Uma das entidades que vem levantando a questão no Espírito Santo é a Onze8, com atuação principalmente no Território do Bem, conjunto de bairros em Vitória, onde foram reformadas casas e comércios em parceria com organizações comunitárias e empresas privadas no Projeto Saúde Habitacional. Porém, também se reivindica que a questão seja implementada como política pública.

Além disso, uma novidade iniciada este ano a partir da parceria comunitária com a Ufes, foi a criação da primeira wikihouse de habitação no Brasil, a partir de um modelo de casa pré-moldada e tecnologia de código aberto, que poderia ser replicada.
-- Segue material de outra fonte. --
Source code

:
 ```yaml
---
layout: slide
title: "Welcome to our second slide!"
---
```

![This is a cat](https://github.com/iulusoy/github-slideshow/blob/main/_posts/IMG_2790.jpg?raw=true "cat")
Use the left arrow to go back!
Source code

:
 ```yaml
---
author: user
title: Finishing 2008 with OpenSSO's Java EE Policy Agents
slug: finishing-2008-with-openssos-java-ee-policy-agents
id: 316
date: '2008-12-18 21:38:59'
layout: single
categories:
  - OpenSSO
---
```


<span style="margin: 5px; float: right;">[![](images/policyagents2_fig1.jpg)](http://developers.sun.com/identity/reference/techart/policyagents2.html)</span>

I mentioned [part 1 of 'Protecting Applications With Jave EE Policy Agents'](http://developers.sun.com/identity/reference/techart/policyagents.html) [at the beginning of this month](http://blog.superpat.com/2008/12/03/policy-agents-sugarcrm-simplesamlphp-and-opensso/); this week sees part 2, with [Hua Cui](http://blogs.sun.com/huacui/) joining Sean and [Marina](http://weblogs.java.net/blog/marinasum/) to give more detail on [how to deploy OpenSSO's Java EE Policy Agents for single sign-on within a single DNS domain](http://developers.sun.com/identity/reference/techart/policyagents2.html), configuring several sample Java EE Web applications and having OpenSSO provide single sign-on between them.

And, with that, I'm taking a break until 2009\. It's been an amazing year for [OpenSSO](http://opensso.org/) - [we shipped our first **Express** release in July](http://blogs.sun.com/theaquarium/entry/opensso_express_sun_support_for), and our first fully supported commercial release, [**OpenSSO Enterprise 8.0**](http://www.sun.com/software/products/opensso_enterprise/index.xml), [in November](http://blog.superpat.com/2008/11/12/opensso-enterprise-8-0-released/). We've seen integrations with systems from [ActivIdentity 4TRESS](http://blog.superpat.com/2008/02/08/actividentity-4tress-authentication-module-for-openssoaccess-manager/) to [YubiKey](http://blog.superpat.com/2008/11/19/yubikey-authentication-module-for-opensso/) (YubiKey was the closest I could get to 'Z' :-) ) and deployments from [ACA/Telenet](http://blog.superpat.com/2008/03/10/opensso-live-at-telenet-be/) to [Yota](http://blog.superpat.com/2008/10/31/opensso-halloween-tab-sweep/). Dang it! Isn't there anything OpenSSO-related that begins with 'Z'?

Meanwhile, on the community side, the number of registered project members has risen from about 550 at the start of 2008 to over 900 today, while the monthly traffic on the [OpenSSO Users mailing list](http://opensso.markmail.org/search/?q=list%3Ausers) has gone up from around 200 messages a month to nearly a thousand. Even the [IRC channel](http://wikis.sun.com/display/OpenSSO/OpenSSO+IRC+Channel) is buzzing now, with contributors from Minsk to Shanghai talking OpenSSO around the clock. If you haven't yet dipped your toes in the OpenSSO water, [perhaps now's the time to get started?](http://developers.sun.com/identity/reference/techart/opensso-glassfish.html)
A moradia será destinada a Seu Manoel, morador de Consolação que vivia em condições precárias. O projeto teve dificuldade em obter recursos para ser concluído, mas no dia 15 de dezembro foi assinado termo de compromisso com o Conselho de Arquitetura e Urbanismo do Espírito Santo (CAU/ES), que permitirá retomar a construção em janeiro de 2022.

Projeto Saúde Habitacional

Projetos discutem ocupação e construção das cidades

Durante o ano, também aconteceram projetos e pesquisas que ajudaram a visibilizar e entender melhor as questões colocadas ao longo da história que levam à atual situação das cidades.

Um deles é o projeto Morares, desenvolvido pelo historiador Igor Vitorino, que resgata a história das comunidades periféricas da Grande Vitória, a maioria construídas a partir da ocupação e articulação inicial das próprios moradores, para só depois receber algum tipo de suporte do poder público.

Em Vitória, algumas dessas comunidades passaram a construir alianças e parcerias nos últimos anos em torno do conceito do Território do Bem, conjunto de nove bairros que buscam superar o estigma em torno da violência, fortalecer a articulação comunitária e mudar a visão que se tem dos locais dentro e fora deles. Entre outros desafios, os moradores estão lutando para oficializar este nome para a região junto à PMV.

Outra pesquisa, do geógrafo Vanderson Moreira Silva Alves, mostra a contribuição da população negra na construção da cidade de Vitória, algo sistematicamente apagado pela historiografia oficial.